*** Opening THE DATA ***
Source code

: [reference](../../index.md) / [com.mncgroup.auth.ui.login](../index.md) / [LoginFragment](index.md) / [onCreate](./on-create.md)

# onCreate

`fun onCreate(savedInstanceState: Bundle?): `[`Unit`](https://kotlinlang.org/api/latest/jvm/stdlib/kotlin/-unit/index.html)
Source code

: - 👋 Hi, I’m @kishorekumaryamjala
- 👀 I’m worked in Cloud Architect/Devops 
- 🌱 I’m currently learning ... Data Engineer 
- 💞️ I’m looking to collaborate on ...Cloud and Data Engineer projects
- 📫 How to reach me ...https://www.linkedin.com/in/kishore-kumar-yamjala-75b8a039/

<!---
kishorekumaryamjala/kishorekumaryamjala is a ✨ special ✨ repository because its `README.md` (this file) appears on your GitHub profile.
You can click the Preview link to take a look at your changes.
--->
*** Closing THE DATA ***
*** Opening THE DATA ***
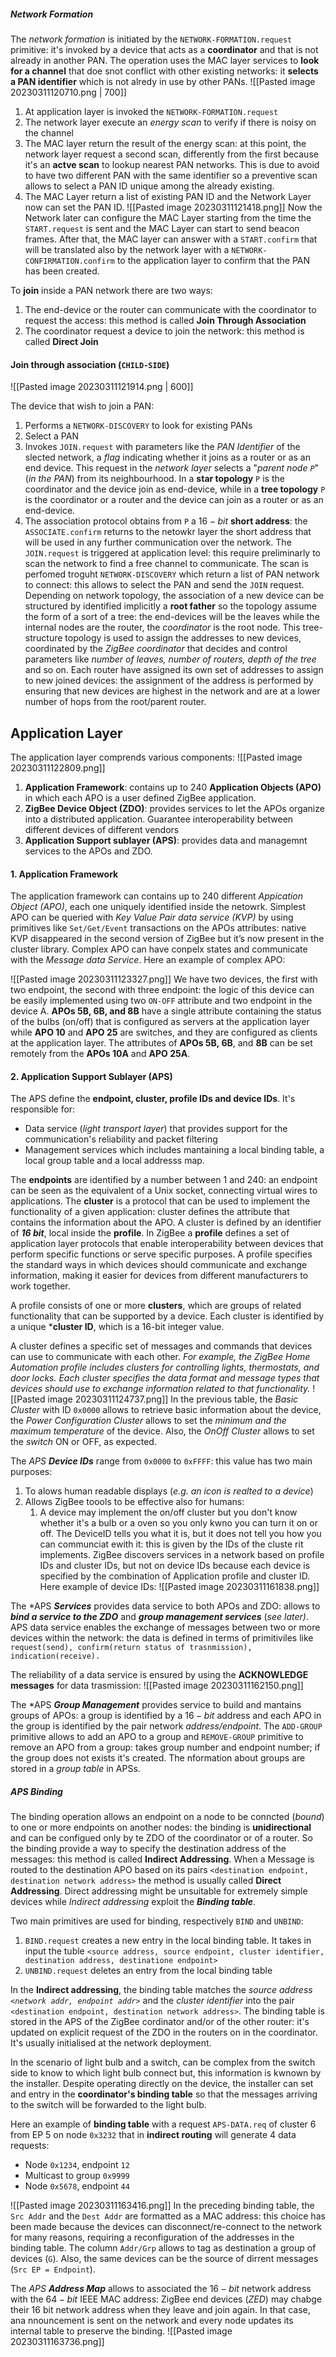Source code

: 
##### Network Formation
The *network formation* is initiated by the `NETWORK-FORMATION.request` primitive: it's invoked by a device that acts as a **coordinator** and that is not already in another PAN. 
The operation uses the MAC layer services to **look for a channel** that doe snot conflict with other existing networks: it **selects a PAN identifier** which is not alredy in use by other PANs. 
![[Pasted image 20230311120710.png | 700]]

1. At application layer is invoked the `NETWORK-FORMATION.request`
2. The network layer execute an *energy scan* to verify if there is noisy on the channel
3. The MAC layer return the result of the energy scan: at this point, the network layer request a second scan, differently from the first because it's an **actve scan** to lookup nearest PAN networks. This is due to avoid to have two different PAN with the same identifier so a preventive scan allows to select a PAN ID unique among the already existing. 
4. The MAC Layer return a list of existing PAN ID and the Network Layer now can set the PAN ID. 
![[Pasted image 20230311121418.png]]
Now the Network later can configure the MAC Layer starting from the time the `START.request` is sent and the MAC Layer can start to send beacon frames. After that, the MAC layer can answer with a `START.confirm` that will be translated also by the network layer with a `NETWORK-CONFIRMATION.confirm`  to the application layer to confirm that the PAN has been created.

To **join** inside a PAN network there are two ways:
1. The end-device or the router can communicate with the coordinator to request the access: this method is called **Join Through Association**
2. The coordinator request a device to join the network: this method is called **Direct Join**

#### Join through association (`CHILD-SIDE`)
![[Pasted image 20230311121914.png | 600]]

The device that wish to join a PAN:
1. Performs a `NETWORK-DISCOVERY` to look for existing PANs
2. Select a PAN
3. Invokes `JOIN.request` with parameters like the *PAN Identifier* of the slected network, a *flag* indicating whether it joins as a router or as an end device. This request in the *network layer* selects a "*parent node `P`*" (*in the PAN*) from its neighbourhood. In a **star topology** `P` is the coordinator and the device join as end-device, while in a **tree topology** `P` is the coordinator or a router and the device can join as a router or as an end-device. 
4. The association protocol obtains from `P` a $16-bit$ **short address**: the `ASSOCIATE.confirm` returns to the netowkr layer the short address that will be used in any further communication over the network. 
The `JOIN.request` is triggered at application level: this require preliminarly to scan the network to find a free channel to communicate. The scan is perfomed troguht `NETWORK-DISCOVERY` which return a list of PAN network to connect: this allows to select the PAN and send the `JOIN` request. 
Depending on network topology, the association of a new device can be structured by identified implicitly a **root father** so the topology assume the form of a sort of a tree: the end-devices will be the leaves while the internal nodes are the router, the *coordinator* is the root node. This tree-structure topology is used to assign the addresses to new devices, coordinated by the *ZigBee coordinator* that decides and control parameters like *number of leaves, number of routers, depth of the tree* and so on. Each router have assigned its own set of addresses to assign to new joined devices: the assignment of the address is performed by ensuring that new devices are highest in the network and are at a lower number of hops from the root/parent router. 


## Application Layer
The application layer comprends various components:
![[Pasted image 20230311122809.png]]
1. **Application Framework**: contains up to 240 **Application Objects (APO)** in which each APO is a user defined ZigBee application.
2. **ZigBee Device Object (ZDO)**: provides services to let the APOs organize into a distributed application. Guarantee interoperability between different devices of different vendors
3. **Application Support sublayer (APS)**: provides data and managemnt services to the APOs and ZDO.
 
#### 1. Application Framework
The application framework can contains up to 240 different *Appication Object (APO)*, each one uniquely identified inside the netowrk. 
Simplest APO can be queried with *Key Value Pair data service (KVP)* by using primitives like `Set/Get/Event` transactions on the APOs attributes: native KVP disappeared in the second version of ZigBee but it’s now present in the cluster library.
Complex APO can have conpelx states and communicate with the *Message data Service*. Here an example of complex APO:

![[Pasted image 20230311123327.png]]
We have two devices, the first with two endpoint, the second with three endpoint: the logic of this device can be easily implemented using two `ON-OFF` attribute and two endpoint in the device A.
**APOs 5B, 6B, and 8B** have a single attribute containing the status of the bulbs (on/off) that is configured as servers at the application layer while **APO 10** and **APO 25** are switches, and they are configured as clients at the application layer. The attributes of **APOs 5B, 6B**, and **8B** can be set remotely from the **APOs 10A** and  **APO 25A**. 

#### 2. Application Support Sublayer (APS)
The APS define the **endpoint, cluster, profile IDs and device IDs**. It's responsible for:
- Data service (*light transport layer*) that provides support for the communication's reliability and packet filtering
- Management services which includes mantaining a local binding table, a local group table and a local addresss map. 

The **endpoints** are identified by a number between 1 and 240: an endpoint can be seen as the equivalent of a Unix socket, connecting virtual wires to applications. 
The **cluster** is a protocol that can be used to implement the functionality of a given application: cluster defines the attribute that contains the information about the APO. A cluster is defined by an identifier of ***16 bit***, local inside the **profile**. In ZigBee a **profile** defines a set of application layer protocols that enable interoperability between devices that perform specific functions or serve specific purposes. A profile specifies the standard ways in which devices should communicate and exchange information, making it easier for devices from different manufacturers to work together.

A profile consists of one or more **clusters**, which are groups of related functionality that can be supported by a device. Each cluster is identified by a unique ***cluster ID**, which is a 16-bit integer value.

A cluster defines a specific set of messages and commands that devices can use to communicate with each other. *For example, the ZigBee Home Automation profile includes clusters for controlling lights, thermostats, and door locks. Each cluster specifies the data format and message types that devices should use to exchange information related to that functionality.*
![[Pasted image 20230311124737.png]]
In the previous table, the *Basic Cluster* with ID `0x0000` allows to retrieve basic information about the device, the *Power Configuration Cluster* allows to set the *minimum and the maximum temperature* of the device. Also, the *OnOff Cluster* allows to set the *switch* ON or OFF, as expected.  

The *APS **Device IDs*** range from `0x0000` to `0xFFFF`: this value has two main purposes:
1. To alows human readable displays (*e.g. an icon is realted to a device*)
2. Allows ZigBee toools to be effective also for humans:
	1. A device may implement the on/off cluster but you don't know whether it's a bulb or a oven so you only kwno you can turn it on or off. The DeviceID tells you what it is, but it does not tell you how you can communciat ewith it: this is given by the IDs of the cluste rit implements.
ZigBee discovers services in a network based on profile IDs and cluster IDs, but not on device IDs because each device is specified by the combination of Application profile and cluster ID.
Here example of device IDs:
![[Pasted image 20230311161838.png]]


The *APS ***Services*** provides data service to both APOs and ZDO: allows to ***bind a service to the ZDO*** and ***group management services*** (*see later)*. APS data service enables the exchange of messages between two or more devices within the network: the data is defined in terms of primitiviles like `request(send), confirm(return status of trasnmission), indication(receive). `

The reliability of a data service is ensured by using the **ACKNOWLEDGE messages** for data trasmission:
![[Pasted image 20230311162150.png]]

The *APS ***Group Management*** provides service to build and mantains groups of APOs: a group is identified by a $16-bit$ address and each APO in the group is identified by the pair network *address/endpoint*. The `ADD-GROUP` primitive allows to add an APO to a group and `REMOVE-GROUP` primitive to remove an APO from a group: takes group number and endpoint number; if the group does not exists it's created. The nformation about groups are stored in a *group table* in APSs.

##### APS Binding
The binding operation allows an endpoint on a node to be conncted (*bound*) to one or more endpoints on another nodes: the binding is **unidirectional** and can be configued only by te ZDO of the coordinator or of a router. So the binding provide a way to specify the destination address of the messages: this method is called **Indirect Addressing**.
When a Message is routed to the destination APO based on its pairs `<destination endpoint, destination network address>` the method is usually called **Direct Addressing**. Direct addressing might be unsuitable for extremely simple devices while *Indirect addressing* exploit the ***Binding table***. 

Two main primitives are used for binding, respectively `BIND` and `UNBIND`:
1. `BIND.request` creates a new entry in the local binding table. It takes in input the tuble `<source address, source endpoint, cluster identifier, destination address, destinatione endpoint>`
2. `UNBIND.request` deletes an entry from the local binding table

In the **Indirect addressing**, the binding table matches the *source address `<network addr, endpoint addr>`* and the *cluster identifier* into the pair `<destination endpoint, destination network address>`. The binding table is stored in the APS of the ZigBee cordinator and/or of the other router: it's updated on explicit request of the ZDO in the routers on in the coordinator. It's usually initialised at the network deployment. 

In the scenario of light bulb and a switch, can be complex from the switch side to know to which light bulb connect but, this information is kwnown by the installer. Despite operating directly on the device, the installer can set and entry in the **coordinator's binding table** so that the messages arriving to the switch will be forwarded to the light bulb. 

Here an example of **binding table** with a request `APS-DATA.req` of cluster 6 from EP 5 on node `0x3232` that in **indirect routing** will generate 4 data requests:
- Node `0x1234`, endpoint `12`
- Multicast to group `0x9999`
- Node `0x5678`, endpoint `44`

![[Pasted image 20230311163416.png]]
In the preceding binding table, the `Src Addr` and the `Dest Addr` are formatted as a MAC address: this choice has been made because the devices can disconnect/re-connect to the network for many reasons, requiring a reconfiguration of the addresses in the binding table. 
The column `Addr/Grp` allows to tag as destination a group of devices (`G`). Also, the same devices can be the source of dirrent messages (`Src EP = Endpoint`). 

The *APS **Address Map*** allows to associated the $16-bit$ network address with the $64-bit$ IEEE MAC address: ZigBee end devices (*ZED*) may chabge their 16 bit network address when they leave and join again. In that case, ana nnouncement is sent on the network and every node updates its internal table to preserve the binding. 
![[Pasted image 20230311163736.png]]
*** Closing THE DATA ***
Using the data above, count the lines that hold the string "addresses". Report the number and nothing else.

2